06-11-2012 08:00 PM CET | IT, New Media & Software

Press release from: Ciklum

In the recent years the Belarusian ITO market has been developing at a fast pace, with a 24% - 28% growth rate on a year-on-year (YOY) basis (since 2009), 25% revenue increase, and market volume assessed at $384 million (as of 2011).

In the 2011 “Analysis of Belarus as an Offshoring Destination” Gartner concluded: “A strong education system and cost-competitive salaries, together with a reasonably strong workforce, have enabled Belarus to develop a mature IT outsourcing industry, supporting the country as an alternative destination for offshore activities, especially software development.”

While being one of the most controversial countries in Europe, oftentimes referred to as a “dictatorship”, over the past few years Belarus has managed to become one of the most powerful hotspots for the outsourced Research and Development (R&D) and IT, even though it is rarely mentioned in the official global industry ratings. Since 2005 Belarus has made and continues to make important steps towards becoming a true e-country with a well-developed ICT infrastructure, well-promoted ICT education, best-on-market IT resources and innovative ICT projects for both private and public sectors – steps that other officially recognized Central and Eastern European (CEE) hubs have not even planned yet.

The fact that many international giants such as Microsoft, IBM, Oracle, Siemens, T-Mobile, Alcatel, Coca-Cola, Philips, SAP as well as leading innovative niche players such as eBuddy and Steely Eye have entered the Belarusian ITO market in recent years proves Belarus’ ability to offer robust technology solutions and qualified resources comparable to the leading recognized ITO hubs.

Today’s Belarus ICT Talent pool is assessed at 25,000 specialists, which makes it one of the largest pools in the Central and Eastern European region (IT Strana, 2011). According to the Forbes Magazine, per capita income from IT services export in Belarus exceeds that of Russia and Ukraine (Park.By, 2012).

Belarus is ranked 56 by the ICT price basket, leaving behind such EU states as Bulgaria, Hungary, Slovakia, and Czech Republic and countries like Argentina, Brazil, India, China, and Mexico (SBBA, 2012).

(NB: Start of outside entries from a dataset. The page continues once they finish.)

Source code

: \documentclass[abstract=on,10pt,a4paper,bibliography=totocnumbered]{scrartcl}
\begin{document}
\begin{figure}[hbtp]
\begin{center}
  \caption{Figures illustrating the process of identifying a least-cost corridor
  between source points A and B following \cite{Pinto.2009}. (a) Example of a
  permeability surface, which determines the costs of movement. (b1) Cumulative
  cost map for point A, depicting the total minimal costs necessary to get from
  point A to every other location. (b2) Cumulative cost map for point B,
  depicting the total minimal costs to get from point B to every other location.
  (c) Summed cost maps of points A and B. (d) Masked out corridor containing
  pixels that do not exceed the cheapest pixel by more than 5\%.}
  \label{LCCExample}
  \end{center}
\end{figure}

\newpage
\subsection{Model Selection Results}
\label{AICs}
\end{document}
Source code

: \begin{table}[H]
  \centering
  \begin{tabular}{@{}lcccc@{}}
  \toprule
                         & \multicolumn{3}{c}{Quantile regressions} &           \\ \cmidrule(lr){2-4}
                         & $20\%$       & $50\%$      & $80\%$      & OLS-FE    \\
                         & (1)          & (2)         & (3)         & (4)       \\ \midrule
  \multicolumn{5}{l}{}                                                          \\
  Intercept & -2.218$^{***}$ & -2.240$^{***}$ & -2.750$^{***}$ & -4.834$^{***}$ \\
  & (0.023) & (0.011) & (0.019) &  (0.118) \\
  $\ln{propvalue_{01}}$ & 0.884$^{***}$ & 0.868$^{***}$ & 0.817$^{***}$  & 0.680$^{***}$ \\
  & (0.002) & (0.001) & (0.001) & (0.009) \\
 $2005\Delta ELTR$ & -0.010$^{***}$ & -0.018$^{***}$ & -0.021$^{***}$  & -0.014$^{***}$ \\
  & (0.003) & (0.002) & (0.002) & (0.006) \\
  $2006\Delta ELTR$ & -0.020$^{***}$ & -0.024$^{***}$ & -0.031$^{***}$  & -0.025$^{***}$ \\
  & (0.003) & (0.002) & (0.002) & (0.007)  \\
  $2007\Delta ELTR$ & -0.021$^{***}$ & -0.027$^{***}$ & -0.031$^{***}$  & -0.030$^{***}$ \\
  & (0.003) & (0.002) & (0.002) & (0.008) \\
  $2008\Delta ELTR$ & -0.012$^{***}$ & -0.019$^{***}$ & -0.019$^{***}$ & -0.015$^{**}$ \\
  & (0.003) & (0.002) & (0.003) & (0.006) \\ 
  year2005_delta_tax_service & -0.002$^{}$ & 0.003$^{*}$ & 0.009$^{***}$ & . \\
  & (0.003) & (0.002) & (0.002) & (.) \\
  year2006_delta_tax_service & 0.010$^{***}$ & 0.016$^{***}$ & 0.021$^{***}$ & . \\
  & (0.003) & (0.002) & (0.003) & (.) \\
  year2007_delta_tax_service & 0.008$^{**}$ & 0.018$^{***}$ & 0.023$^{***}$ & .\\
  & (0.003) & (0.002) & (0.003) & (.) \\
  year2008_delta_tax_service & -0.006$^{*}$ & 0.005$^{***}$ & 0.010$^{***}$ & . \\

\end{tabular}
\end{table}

In the 2011 Ease-of-Doing-Business Rating Belarus has climbed up by 22 positions from 2010 (, 2012). These and other indicators already put Belarus in an equal position with other CEE ITO leaders such as Ukraine, Hungary, Romania or Poland. The Belarusian government has ambitious goals of expanding the pool of ICT resources from today’s 25,000 up to 300,000 and increasing significantly the ICT readiness by 2015.

The questions that Ciklum intends to answer with this Review are:

1. Whether Belarus competitive advantages are strong enough to make these set goals feasible.

2. Whether or not the launched and/or planned initiatives are sufficient enough to turn Belarus into the Central and Eastern European “Silicon Valley” in the years to come.

Belarus' Unique Selling Points

When the Belarusian government initiated the first High-Tech Park in the mid-2000s, it launched a massive promo campaign under the slogan “Silicon Valley of Belarus” (Belarus Time, 2006). After the respective Decree “On Belarus High-Technology Park” had been signed by the President in 2005, the government announced its ambitious plans to gradually convert the entire country into the European “Silicon Valley”. With this and other initiatives to be discussed below in this Review Belarus has “opened a door” for foreign companies to come in and use its ITO potential.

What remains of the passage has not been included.